How to keep a data dictionary accurate, useful, and current

Person reviewing a structured spreadsheet on a laptop at a well-lit desk near a window
TL;DR

A data dictionary catalogues your key data fields, their definitions, and who owns them across your systems. For owner-managed services firms, the practical scope is 20 to 50 critical fields, reviewed quarterly with named domain owners. It only stays useful if it links directly to your management dashboards, your GDPR records of processing, and the AI tools your team uses.

Key takeaways

- A data dictionary catalogues your key data fields, their definitions, formats, allowed values, and who owns them across each system your business uses. - The most common failure mode is absent ownership: the dictionary is created once, then left to diverge from reality as systems and metrics change. - For a services firm with 5 to 50 staff, 20 to 50 critical fields with one named owner per data domain is a sufficient starting structure. - Link every KPI in your management dashboards to a dictionary entry, and document which data fields feed any AI tools your team uses. - A one-hour quarterly review with your data domain owners is enough to catch definition drift before it reaches your management reporting.

Three years ago, a consulting practice with 14 staff switched its CRM. The migration was clean enough: client records came across, the old system was decommissioned, and the team moved on. What did not transfer was the meaning of the fields. Within six months, “engagement status” meant something different in the CRM than it did in the practice management tool, and something different again in the BI dashboard the director used to run quarterly reviews. By the time someone noticed, the reporting had been quietly wrong for two quarters.

They had a data dictionary from the migration project. Nobody had updated it.

What is a data dictionary?

A data dictionary is a catalogue of your key data fields: their names, definitions, formats, allowed values, owning system, and who is responsible for them. For a services firm with 5 to 50 staff, the critical set typically covers client identifiers, engagement status, fees, utilisation, work in progress, and personal data fields that need documenting for GDPR compliance.

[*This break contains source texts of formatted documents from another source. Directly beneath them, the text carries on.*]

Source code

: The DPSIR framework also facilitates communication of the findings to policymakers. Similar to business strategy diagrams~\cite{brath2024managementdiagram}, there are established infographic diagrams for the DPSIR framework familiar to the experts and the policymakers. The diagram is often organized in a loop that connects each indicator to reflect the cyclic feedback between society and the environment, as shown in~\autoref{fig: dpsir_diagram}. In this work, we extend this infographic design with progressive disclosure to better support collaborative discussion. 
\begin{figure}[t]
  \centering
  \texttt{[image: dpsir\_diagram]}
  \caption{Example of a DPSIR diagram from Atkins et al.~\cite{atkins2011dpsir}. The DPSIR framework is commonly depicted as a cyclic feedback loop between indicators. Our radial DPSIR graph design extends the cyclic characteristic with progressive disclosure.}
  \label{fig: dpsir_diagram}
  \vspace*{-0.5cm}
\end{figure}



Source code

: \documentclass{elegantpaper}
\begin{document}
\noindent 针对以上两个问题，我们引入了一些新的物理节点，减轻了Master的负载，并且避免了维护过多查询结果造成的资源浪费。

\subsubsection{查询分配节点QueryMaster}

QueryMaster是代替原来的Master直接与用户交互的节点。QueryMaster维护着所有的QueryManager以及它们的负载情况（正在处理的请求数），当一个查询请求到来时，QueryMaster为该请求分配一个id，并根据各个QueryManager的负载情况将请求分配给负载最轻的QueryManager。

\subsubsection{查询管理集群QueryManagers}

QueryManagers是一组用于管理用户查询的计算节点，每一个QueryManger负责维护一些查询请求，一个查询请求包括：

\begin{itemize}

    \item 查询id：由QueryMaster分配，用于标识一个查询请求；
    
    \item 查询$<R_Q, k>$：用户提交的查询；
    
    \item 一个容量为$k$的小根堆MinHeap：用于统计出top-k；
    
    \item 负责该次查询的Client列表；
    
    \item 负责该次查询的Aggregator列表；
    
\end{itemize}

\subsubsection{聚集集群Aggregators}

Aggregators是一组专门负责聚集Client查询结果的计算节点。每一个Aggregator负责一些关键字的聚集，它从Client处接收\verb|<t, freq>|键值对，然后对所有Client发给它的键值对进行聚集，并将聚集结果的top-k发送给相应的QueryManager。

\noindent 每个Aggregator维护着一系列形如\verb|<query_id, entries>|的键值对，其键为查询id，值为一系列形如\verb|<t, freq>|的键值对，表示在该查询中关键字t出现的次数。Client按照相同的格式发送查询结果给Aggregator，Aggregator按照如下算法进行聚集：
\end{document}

A complete entry does not need to be elaborate. The minimum useful record contains the human-readable field name, the technical name as it appears in the system, a plain-English definition, the data type and format (for example, date as YYYY-MM-DD), valid values or business rules (such as “Engagement_Status can only be Active, On Hold, or Closed”), the system where the field lives, the named owner, and when it was last reviewed. One row in a Google Sheet or a Notion page per field is enough to start with.

For a services firm at this scale, 20 to 50 entries covers the fields that actually drive business decisions. Trying to document every field in every system is the wrong instinct. The right instinct is to work back from the business questions you cannot currently answer reliably, then document the fields those answers depend on.

Why does it matter for your business?

A data dictionary without an owner goes stale within months, and stale definitions have a predictable cost: management reports that require manual reconciliation before every board meeting, GDPR records that become hard to defend, and AI tools running on input data nobody has formally defined. The fields your business uses to make decisions are worth protecting with a single source of meaning.

The ICO’s accountability framework expects organisations to understand what personal data they hold, where it is stored, and how it is used. A data dictionary that maps personal data fields to their categories, purposes, and lawful bases gives you a structured index for your Article 30 records of processing activities. That means faster preparation time and fewer gaps when the ICO asks questions.

The Cabinet Office’s Digital, Data and Technology Playbook makes the same point for reporting and analytics: agreed definitions should be embedded into the systems and products people use daily, not left as standalone documentation that nobody reads. For an owner-managed business, the practical version of that is simple. When “revenue” means the same thing in Xero, your CRM, and your BI tool, your management reports stop requiring manual reconciliation before every quarterly review.

Where will you actually meet it in your business?

Three contexts make a data dictionary earn its keep in a services firm. Dashboards and management reporting come first: every KPI in Power BI or Looker Studio should link to a dictionary entry, so anyone querying a number can see exactly how it is calculated and which fields feed it. GDPR records of processing come second. AI tools come third, and this is where the stakes are rising fastest.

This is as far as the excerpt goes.